Mobile broadband, also referred in mobile device terminology as a mobile data, is the term for wireless Internet access via mobile (cell) networks. Access to the network can be made through a portable modem, wireless modem, or a tablet/smartphone (possibly tethered) or other mobile device. The first wireless Internet access became available in 1991 as part of the second generation (2G) of mobile phone technology. Higher speeds became available in 2001 and 2006 as part of the third (3G) and fourth (4G) generations. In 2011, 90% of the world's population lived in areas with 2G coverage, while 45% lived in areas with 2G and 3G coverage. Mobile broadband uses the spectrum of 225 MHz to 3700 MHz.

==Description==
Mobile broadband is the marketing term for wireless Internet access delivered through cellular towers to computers and other digital devices using portable modems. Although broadband has a technical meaning, wireless-carrier marketing uses the phrase "mobile broadband" as a synonym for mobile Internet access. Some mobile services allow more than one device to be connected to the Internet using a single cellular connection using a process called tethering.

The bit rates available with mobile broadband devices support voice and video as well as other data access. Devices that provide mobile broadband to mobile computers include:
- PC cards, also known as PC data cards, and Express cards
- Mini PCI and Mini PCI Express cards that are integrated into the laptop
- USB and mobile broadband modems, also known as connect cards
- portable devices with built-in support for mobile broadband, such as laptops, smartphones/tablets, PDAs, and other mobile Internet devices.

Internet access subscriptions are usually sold separately from mobile service subscriptions.

==Generations==

Roughly every ten years, new mobile network technology and infrastructure involving a change in the fundamental nature of the service, non-backwards-compatible transmission technology, higher peak data rates, new frequency bands, and/or wider channel frequency bandwidth in Hertz, becomes available. These transitions are referred to as generations. The first mobile data services became available during the second generation (2G).

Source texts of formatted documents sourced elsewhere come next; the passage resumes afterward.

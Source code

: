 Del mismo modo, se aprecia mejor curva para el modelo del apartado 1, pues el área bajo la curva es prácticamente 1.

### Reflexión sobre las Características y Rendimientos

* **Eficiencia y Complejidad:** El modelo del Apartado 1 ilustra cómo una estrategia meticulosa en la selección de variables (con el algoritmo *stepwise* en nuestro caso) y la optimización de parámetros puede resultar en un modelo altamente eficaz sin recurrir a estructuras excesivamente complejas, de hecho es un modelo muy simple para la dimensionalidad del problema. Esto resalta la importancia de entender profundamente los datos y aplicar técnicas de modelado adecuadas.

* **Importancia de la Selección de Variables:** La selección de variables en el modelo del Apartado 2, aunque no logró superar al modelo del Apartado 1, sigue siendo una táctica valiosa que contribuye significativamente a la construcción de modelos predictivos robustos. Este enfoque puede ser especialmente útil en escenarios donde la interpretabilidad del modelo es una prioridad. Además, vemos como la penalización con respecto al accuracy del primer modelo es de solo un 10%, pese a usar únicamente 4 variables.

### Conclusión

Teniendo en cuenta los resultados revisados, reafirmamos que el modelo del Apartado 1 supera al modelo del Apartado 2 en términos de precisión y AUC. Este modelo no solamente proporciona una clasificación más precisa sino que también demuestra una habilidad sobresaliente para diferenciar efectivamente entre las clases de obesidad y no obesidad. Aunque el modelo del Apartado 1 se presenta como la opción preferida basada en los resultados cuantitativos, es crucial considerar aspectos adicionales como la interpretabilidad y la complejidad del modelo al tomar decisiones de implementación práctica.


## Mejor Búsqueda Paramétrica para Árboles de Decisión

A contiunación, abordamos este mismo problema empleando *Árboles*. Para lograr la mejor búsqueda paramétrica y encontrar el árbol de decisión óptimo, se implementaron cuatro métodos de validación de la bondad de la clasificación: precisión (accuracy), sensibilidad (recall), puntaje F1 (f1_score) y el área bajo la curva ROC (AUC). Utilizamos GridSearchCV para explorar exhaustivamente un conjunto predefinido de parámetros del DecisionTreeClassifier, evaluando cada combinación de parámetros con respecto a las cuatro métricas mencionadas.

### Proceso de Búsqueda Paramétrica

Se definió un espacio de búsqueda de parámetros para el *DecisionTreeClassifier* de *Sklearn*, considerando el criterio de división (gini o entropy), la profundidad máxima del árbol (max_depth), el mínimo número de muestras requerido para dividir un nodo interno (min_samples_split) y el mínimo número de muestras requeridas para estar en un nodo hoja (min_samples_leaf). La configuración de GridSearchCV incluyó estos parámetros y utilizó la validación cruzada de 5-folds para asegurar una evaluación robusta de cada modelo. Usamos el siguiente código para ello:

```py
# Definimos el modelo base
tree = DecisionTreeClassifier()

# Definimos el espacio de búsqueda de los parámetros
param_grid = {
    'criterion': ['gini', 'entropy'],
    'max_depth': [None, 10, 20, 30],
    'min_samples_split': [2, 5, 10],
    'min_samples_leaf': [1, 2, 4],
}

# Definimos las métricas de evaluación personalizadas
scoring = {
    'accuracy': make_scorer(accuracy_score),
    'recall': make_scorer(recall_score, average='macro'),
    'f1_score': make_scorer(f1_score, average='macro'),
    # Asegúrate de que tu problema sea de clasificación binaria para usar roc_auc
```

Second generation (2G) from 1991:
| Speeds in kbit/s | down and up |  |
| • GSM CSD | 9.6 |  |
| • CDPD | up to 19.2 |  |
| • GSM GPRS (2.5G) | 56–115 |  |
| • GSM EDGE (2.75G) | up to 237 |  |

Third generation (3G) from 2001:
| Speeds in Mbit/s | down | up |
| • UMTS W-CDMA | 0.4 |  |
| • UMTS HSPA | 14.4 | 5.8 |
| • UMTS TDD | 16 |  |
| • CDMA2000 1xRTT | 0.3 | 0.15 |
| • CDMA2000 EV-DO | 2.5–4.9 | 0.15–1.8 |
| • GSM EDGE-Evolution | 1.6 | 0.5 |

Fourth generation (4G) from 2006:
| Speeds in Mbit/s |  | down | up |
| • | HSPA+ | 21–672 | 5.8–168 |
| • | Mobile WiMAX (802.16) | 37–365 | 17–376 |
| • | LTE | 100–300 | 50–75 |
| • | LTE-Advanced: |  |  |
|  | • while moving at high speeds | 100 |  |
|  | • while stationary or moving at low speeds | up to 1000 |  |
| • | MBWA (802.20) | 80 |  |

Fifth generation (5G) from 2018:
| Speeds in Mbit/s |  | down | up |
| • | HSPA+ | 400–25000 | 200–3000 |
| • | Mobile WiMAX (802.16) | 300–700 | 186–400 |
| • | 5G | 400–3000 | 500–1500 |

The download (to the user) and upload (to the Internet) data rates given above are peak or maximum rates and end users will typically experience lower data rates.

WiMAX was originally developed to deliver fixed wireless service with wireless mobility added in 2005. CDPD, CDMA2000 EV-DO, and MBWA are no longer being actively developed.

==Coverage==

Mobile broadband Internet subscriptions in 2012
as a percentage of a country's populationSource: International Telecommunication Union.

In 2011, 90% of the world's population lived in areas with 2G coverage, while 45% lived in areas with 2G and 3G coverage, and 5% lived in areas with 4G coverage. By 2017 more than 90% of the world's population is expected to have 2G coverage, 85% is expected to have 3G coverage, and 50% will have 4G coverage.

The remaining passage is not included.